What if your son were gay? Imagine asking yourself that question when he was first born or just a toddler. I asked myself that question when my son was three years old. I remember telling his father, “I don’t care if he marries someone of another religion or race, but I don’t think I could handle it if he were gay.”
With that kind of an attitude, what message do we give our child? This came up for me recently when reading some of the tweets Kevin Hart posted that caused him to lose his job hosting the Oscars.
In 2001, he tweeted, “Yo if my son comes home & try’s 2 play with my daughters doll house I’m going 2 break it over his head & say n my voice ‘stop that’s gay’” In 2010 he devoted part of a stand-up special to describing his terror that his son would turn out to be gay — and his intention to prevent it however he could.

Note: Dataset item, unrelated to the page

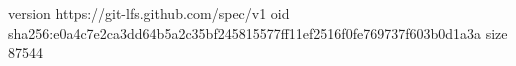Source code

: version https://git-lfs.github.com/spec/v1
oid sha256:e0a4c7e2ca3dd64b5a2c35bf245815577ff11ef2516f0fe769737f603b0d1a3a
size 87544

I doubt that his child read his tweets or saw his stand-up. But it makes me wonder what other messages he gave his son. And if his son did turn out to be gay, how did that impact him?
Studies show that kids who hear those messages are more likely to attempt suicide, practice unsafe sex and abuse drugs. How can a gay child with those message feel any sense of value or love who they are?
Those who grew up and raised their children in non-affirming churches know the damage those messages cause.
So, I ask you if you are the parent of a young boy, what if your son were gay? Would that change your words, your thoughts, your deeds?